The patient was admitted under observation for 48 hours and discharged. He returned to our clinic one week later, subsequent to evaluation by his internist and cardiologist, who increased the patient’s aspirin to 325mg and started atorvastatin. The patient reported that his diplopia had  improved significantly. The adduction deficit improved about 80% subsequent to our initial examination. Although our suspicion for myasthenia was low, his normal neuroimgaing and failure to show any ischemia or stenosis prompted us to order myasthenia labs just to rule out a masquerading syndrome—results were normal. Our patient followed up one month later with complete resolution of the INO and was doing very well as of his last visit.

Discussion
Internuclear ophthalmoplegia is a localizing neuro-ophthalmic disorder caused by a disruption of the medial longitudinal fasciculus (MLF). The abducens nucleus contains two groups of neurons: (1) motoneurons that innervate the ipsilateral lateral rectus (LR) and (2) internuclear neurons that innervate the contralateral medial rectus (MR) motor neurons via the MLF.¹ Lesions that disrupt the MLF will give rise to an ipsilateral adduction deficit. The deficit can range from a decrease in velocity of adduction to a complete loss. In addition to an ipsilateral adduction deficit, there is often a contralateral abduction nystagmus noted. One explanation for the nystagmus is an adaptive response to overcome the weakness of the medial rectus muscle.²

A particular variation of INO termed “one-and-a-half syndrome” occurs when a lesion disrupts the abducens nucleus or the paramedian pontine reticular formation as well as the MLF.^1,3 This results in an ipsilateral gaze palsy and an INO.

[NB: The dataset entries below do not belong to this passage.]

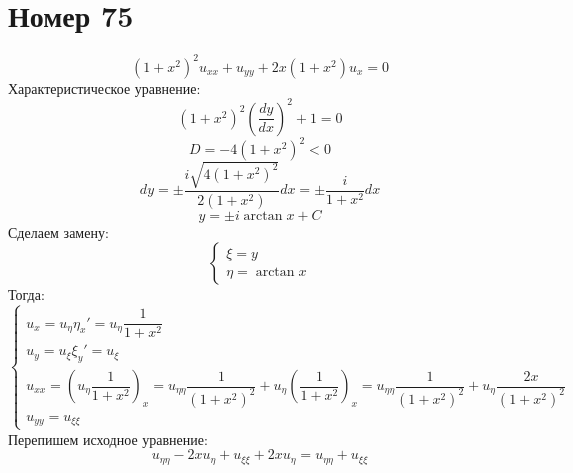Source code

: 










\section*{Номер 75}
$$ (1 + x^2)^2 u_{xx} + u_{yy} + 2x(1 + x^2)u_x = 0 $$
Характеристическое уравнение: $$ (1 + x^2)^2 \left(\dfrac{dy}{dx}\right)^2 + 1
    = 0 $$ $$ D = -4(1 + x^2)^2 < 0 $$ $$ dy = \pm \dfrac{i \sqrt{4(1 +
            x^2)^2}}{2(1 + x^2)}dx = \pm \dfrac{i}{1 + x^2}dx $$ $$ y = \pm i \arctan{x} +
    C $$ Сделаем замену: $$ \begin{cases}
        \xi = y \\
        \eta = \arctan{x}
    \end{cases} $$
Тогда:
$$ \begin{cases}
        u_{x} = u_\eta \eta_x' = u_\eta \dfrac{1}{1 + x^2}                                                                                                                                                          \\
        u_{y} = u_\xi \xi_y' = u_\xi                                                                                                                                                                                \\
        u_{xx} = \left(u_\eta \dfrac{1}{1 + x^2}\right)_x = u_{\eta \eta} \dfrac{1}{(1 + x^2)^2} + u_\eta \left(\dfrac{1}{1 + x^2}\right)_x = u_{\eta \eta} \dfrac{1}{(1 + x^2)^2} + u_\eta \dfrac{2x}{(1 + x^2)^2} \\
        u_{yy} = u_{\xi \xi}
    \end{cases} $$
Перепишем исходное уравнение:
$$ u_{\eta \eta} - 2x u_\eta + u_{\xi \xi} + 2x u_\eta = u_{\eta \eta} + u_{\xi \xi} $$

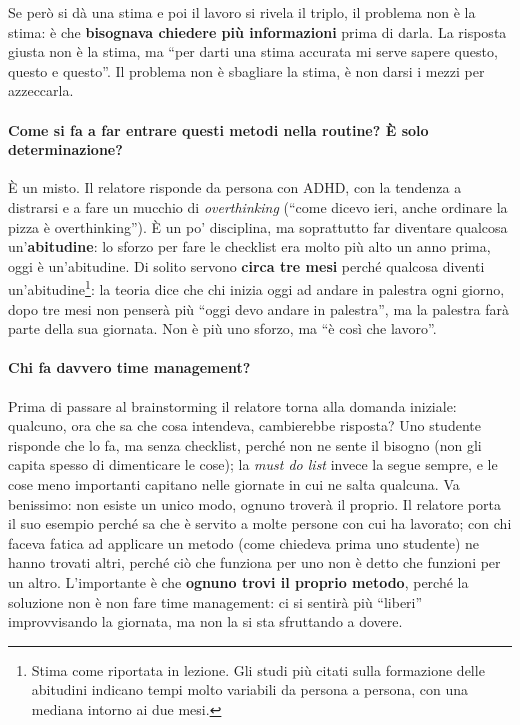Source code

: Se però si dà una stima e poi il lavoro si rivela il triplo, il problema non è la
stima: è che \textbf{bisognava chiedere più informazioni} prima di darla. La
risposta giusta non è la stima, ma ``per darti una stima accurata mi serve sapere
questo, questo e questo''. Il problema non è sbagliare la stima, è non darsi i mezzi
per azzeccarla.

\paragraph{Come si fa a far entrare questi metodi nella routine? È solo
determinazione?} È un misto. Il relatore risponde da persona con ADHD, con la
tendenza a distrarsi e a fare un mucchio di \emph{overthinking} (``come dicevo ieri,
anche ordinare la pizza è overthinking''). È un po' disciplina, ma soprattutto far
diventare qualcosa un'\textbf{abitudine}: lo sforzo per fare le checklist era molto
più alto un anno prima, oggi è un'abitudine. Di solito servono \textbf{circa tre
mesi} perché qualcosa diventi un'abitudine\footnote{Stima come riportata in lezione.
Gli studi più citati sulla formazione delle abitudini indicano tempi molto variabili
da persona a persona, con una mediana intorno ai due mesi.}: la teoria dice che chi
inizia oggi ad andare in palestra ogni giorno, dopo tre mesi non penserà più ``oggi
devo andare in palestra'', ma la palestra farà parte della sua giornata. Non è più
uno sforzo, ma ``è così che lavoro''.

\paragraph{Chi fa davvero time management?} Prima di passare al brainstorming il
relatore torna alla domanda iniziale: qualcuno, ora che sa che cosa intendeva,
cambierebbe risposta? Uno studente risponde che lo fa, ma senza checklist, perché
non ne sente il bisogno (non gli capita spesso di dimenticare le cose); la
\emph{must do list} invece la segue sempre, e le cose meno importanti capitano nelle
giornate in cui ne salta qualcuna. Va benissimo: non esiste un unico modo, ognuno
troverà il proprio. Il relatore porta il suo esempio perché sa che è servito a molte
persone con cui ha lavorato; con chi faceva fatica ad applicare un metodo (come
chiedeva prima uno studente) ne hanno trovati altri, perché ciò che funziona per uno
non è detto che funzioni per un altro. L'importante è che \textbf{ognuno trovi il
proprio metodo}, perché la soluzione non è non fare time management: ci si sentirà
più ``liberi'' improvvisando la giornata, ma non la si sta sfruttando a dovere.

Historically, patients with INO will present noting horizontal diplopia. A skew deviation can sometimes be present with INO, so there may be a vertical component as well.^1,3 Convergence is spared in internuclear ophthalmoplegia unless the lesion is also close to the third nerve nucleus.³ The main causes of INO are demyelination (typically bilateral INO and seen in younger patients) and ischemia (typically unilateral and  seen in older individuals).^1,4,5 Less common causes of INO include trauma, tentorial herniation, infection, tumor, hemorrhage and vasculitis.⁴

	The MLF connects internuclear neurons of the sixth nerve nucleus to the contralateral medial rectus subnucleus.

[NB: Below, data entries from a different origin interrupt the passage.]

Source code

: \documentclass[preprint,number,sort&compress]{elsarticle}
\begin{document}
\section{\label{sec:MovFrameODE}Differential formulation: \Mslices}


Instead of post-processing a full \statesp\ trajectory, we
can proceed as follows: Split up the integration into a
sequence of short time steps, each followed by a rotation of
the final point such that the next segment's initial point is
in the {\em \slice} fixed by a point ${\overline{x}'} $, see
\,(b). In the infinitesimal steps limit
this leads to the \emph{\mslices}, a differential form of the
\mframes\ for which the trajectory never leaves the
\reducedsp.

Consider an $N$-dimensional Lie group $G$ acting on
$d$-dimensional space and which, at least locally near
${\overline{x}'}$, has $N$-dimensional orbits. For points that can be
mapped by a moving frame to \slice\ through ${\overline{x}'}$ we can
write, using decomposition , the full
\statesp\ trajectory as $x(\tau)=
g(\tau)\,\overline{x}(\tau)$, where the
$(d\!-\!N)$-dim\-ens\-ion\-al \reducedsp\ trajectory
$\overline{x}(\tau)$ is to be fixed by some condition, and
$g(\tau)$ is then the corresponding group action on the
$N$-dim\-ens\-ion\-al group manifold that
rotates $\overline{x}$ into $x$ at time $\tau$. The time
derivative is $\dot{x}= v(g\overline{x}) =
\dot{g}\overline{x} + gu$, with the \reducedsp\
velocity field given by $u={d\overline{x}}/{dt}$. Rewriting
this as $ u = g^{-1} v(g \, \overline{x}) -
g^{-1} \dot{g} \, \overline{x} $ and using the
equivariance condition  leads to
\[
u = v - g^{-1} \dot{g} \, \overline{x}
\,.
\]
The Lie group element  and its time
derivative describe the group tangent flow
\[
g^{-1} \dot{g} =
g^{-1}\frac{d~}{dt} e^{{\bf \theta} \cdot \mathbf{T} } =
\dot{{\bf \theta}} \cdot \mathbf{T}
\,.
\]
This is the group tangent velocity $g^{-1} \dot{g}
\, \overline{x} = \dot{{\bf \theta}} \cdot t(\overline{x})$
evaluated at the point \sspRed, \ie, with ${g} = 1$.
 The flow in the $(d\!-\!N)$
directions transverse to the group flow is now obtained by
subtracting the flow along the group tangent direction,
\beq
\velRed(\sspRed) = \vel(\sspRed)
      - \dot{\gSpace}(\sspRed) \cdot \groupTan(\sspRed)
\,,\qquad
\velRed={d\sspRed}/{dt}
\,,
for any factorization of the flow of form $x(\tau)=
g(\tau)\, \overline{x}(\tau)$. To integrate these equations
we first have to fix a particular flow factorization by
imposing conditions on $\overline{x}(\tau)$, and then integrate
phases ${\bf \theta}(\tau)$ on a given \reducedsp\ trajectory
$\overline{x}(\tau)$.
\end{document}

Given our patient’s age and our expectation of an acute ischemic etiology, emergent neuroimaging was warranted. The preferred imaging modality is MRI unless contraindicated, which was the case for this patient. Although CT imaging was negative, this did not exclude the diagnosis of INO. In one study, 11 patients with INO underwent MRI, which showed focal or nodular areas of high signal intensity on T2-weighted images in the region of the MLF in 10 of 11 patients.⁶ Nine of these 11 patients also underwent CT scan, which failed to show lesions in any patient.⁶ 

Management of internuclear ophthalmoplegia includes appropriate referrals, depending on the underlying etiology. In cases of ischemic internuclear ophthalmoplegia, patients are typically followed monthly until there is resolution of the palsy.

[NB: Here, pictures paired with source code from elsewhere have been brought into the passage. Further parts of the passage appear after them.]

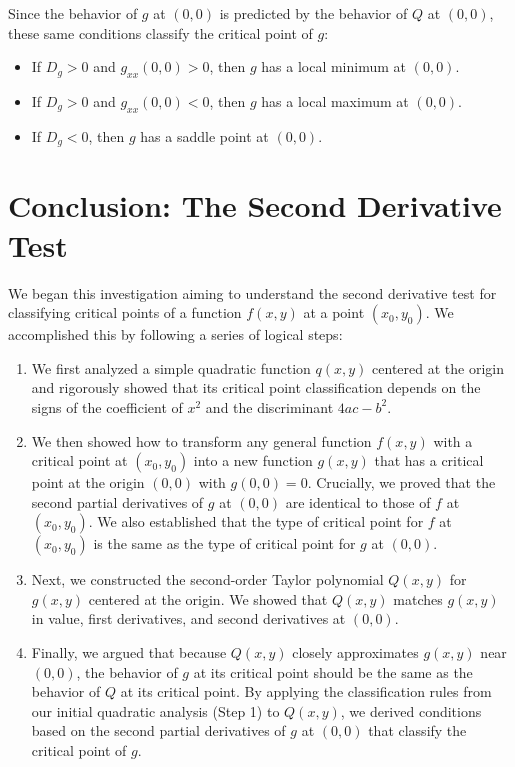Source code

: \documentclass{article}
\begin{document}
Since the behavior of \( g \) at \( (0,0) \) is predicted by the behavior of \( Q \) at \( (0,0) \), these same conditions classify the critical point of \( g \):
\begin{itemize}
	\item If \( D_g > 0 \) and \( g_{xx}(0,0) > 0 \), then \( g \) has a local minimum at \( (0,0) \).
	\item If \( D_g > 0 \) and \( g_{xx}(0,0) < 0 \), then \( g \) has a local maximum at \( (0,0) \).
	\item If \( D_g < 0 \), then \( g \) has a saddle point at \( (0,0) \).
\end{itemize}

\newpage

\section{Conclusion: The Second Derivative Test}

We began this investigation aiming to understand the second derivative test for classifying critical points of a function \( f(x,y) \) at a point \( (x_0, y_0) \). We accomplished this by following a series of logical steps:
\begin{enumerate}
	\item We first analyzed a simple quadratic function \( q(x,y) \) centered at the origin and rigorously showed that its critical point classification depends on the signs of the coefficient of \( x^2 \) and the discriminant \( 4ac - b^2 \).
	\item We then showed how to transform any general function \( f(x,y) \) with a critical point at \( (x_0, y_0) \) into a new function \( g(x,y) \) that has a critical point at the origin \( (0,0) \) with \( g(0,0)=0 \). Crucially, we proved that the second partial derivatives of \( g \) at \( (0,0) \) are identical to those of \( f \) at \( (x_0, y_0) \). We also established that the type of critical point for \( f \) at \( (x_0, y_0) \) is the same as the type of critical point for \( g \) at \( (0,0) \).
	\item Next, we constructed the second-order Taylor polynomial \( Q(x,y) \) for \( g(x,y) \) centered at the origin. We showed that \( Q(x,y) \) matches \( g(x,y) \) in value, first derivatives, and second derivatives at \( (0,0) \).
	\item Finally, we argued that because \( Q(x,y) \) closely approximates \( g(x,y) \) near \( (0,0) \), the behavior of \( g \) at its critical point should be the same as the behavior of \( Q \) at its critical point. By applying the classification rules from our initial quadratic analysis (Step 1) to \( Q(x,y) \), we derived conditions based on the second partial derivatives of \( g \) at \( (0,0) \) that classify the critical point of \( g \).
\end{enumerate}
\end{document}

1. Miller, Neil R, et al. Clinical Neuro-Ophthalmology: The Essentials, 2nd edition. Lippincott Williams & Wilkins; 1999.
2. Zee, DS. Internuclear ophthalmoplegia: pathophysiology and diagnosis. Bailliéres Clin Neurol. 1992 Aug;1(2):455-70.
3. Liu, GT, et al. Neuro-Ophthalmology Diagnosis and Management. W.B. Saunders Company; 2001.
4. Keane, JR. Internuclear ophthalmoplegia: unusual cases in 114 of 410 Patients. Arch Neurol. 2005;62:714-17.
5. Rizzo, JL. Pediatric internuclear ophthalmoplegia. J Neuro-Ophthalmol. 2014;33:134.
6. Atlas SW. Internuclear ophthalmoplegia: MR-anatomic correlation. AJNR Am J Neuroradiol. 1987 Mar-Apr;8(2):243.